Processing of dry litter and organic layers: The litter and organic layers samples, if present, were separated from the core and inspected under the dissecting microscope for live meso- and microfauna (arthropods, molluscs, and annelids) – specimens were collected for later identification (see below for details). Subsequently, the litter and organic layers were allow to air dry and reexamined for mesofauna (see below for details).
Processing of soil samples. The soil core was examined for discernable colour layers and root structure (depth of root balls and extent of long roots or long root bundles). Most of the soils examined had a natural cleavage at the bottom of the root ball that extended in the order of 4 to 6cm deep. This layer was noted as Top Layer. The other section of the core usually consisted of soil of uniform appearance and was noted as Bottom Layer. In some cases three distinct layers were discernable the middle layer consisting of a fine gray clay (Middle Layer). Each layer was separated from the rest and broken into smaller pieces by squizzing it in the hand while still moist. Except for the Middle gray clay layers, Top and Bottom layers broke into distinctive aggregates.
Top Soil Layer. After air drying, the roots of this layer were removed carefully dislodging the soil aggregates attached to the roots or root ball. The dry separated roots were collected and weight. The soil sample was then sieved through a 0.5cm, and a 0.2cm mesh. Each fraction collected was weight and examined under the dissecting microscope for evidence of mesofauna and animal activity (shells, insect remnants (mainly ants), cacoons, rodent scat, etc. – all findings collected and photographed). After each fraction was examined and processed the three sieved fractions were macerated using a ceramic mortar. Depending on the sample the soil would contain different amounts of small rocks. These rocks would be removed by sieving the soil again through the 0.2cm mesh, collected and weight.

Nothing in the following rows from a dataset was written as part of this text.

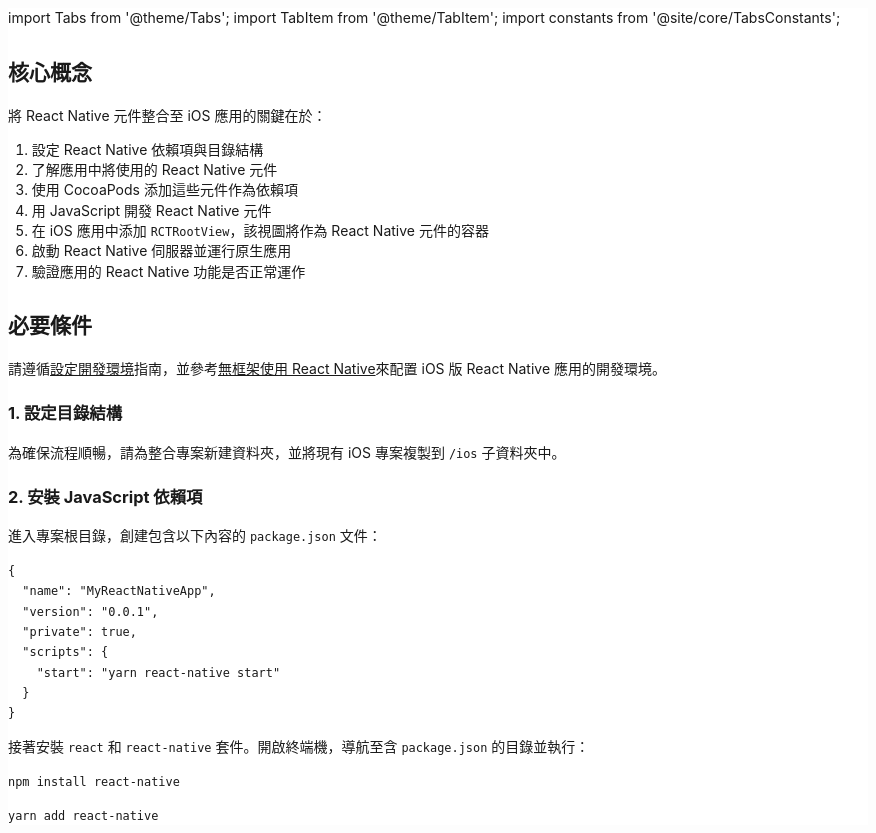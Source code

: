import Tabs from '@theme/Tabs'; import TabItem from '@theme/TabItem'; import constants from '@site/core/TabsConstants';

## 核心概念

將 React Native 元件整合至 iOS 應用的關鍵在於：

1. 設定 React Native 依賴項與目錄結構
2. 了解應用中將使用的 React Native 元件
3. 使用 CocoaPods 添加這些元件作為依賴項
4. 用 JavaScript 開發 React Native 元件
5. 在 iOS 應用中添加 `RCTRootView`，該視圖將作為 React Native 元件的容器
6. 啟動 React Native 伺服器並運行原生應用
7. 驗證應用的 React Native 功能是否正常運作

## 必要條件

請遵循[設定開發環境](set-up-your-environment)指南，並參考[無框架使用 React Native](getting-started-without-a-framework)來配置 iOS 版 React Native 應用的開發環境。

### 1. 設定目錄結構

為確保流程順暢，請為整合專案新建資料夾，並將現有 iOS 專案複製到 `/ios` 子資料夾中。

### 2. 安裝 JavaScript 依賴項

進入專案根目錄，創建包含以下內容的 `package.json` 文件：

```
{
  "name": "MyReactNativeApp",
  "version": "0.0.1",
  "private": true,
  "scripts": {
    "start": "yarn react-native start"
  }
}
```

接著安裝 `react` 和 `react-native` 套件。開啟終端機，導航至含 `package.json` 的目錄並執行：

<Tabs groupId="package-manager" queryString defaultValue={constants.defaultPackageManager} values={constants.packageManagers}>
<TabItem value="npm">

```shell
npm install react-native
```

</TabItem>
<TabItem value="yarn">

```shell
yarn add react-native
```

Middle and Bottom Soil Layers. After air drying, the roots of these layers were removed carefully dislodging the soil aggregates attached to the roots. Each of the soil layers were then processed as described above.
Processing of soil specimens: Specimens were collected in labelled 500ìL conical centrifuge test tubes until further use. Each soil layer sample would generate 3 collecting vials identified as <.2cm, .2 to .5cm, and > .5 cm. Most of the snail specimens were collected from the <.2cm and .2 to .5 cm fractions. Handling of specimens was done using NO Inox tweezers, or 00, 3/0, 20/0, and 3 paint brushes made of camel hair and white synthetic fibres. White fibre brushes were used for cleaning and general handling, while camel hair brushes were used for delicate items and transfer of small specimens. Any live mites or larvae were collected separately in a vial with 70% isopropanol mixture.
The contents of each vial was layered over a cotton pad inside a petri dish. Any water sensitive specimens (such as earthworm casts, fine plant material, scats, etc.) were dry stored separately. The rest of the sample on the cotton pad – which consisted mostly of shells, seeds, and arthropod remains, was soaked in distilled water for a minute or two before gently scrubbing off the soil adhered to the specimens using a 00 white fibre paint brush. During cleaning specimens were sorted into four categories: “shells”, “seeds”, “arthropods” and “other”.
Dry snail shells were laid out on the cotton pad and separated into distinguishable species and counted. Identification of the snails was done based on the keys by Burch1, Grimm et al.2, and Pearce et al.3
Similarly, seeds were grouped into different species or types and photographed with a scale.
Lastly, arthropods or any other animal remains were grouped into recognizable body parts (e.g. heads, pronota, elytra, etc.) , scats, cacoons, etc. and photographed with a scale. Specimens in 70% isopropanol were also photographed with a scale.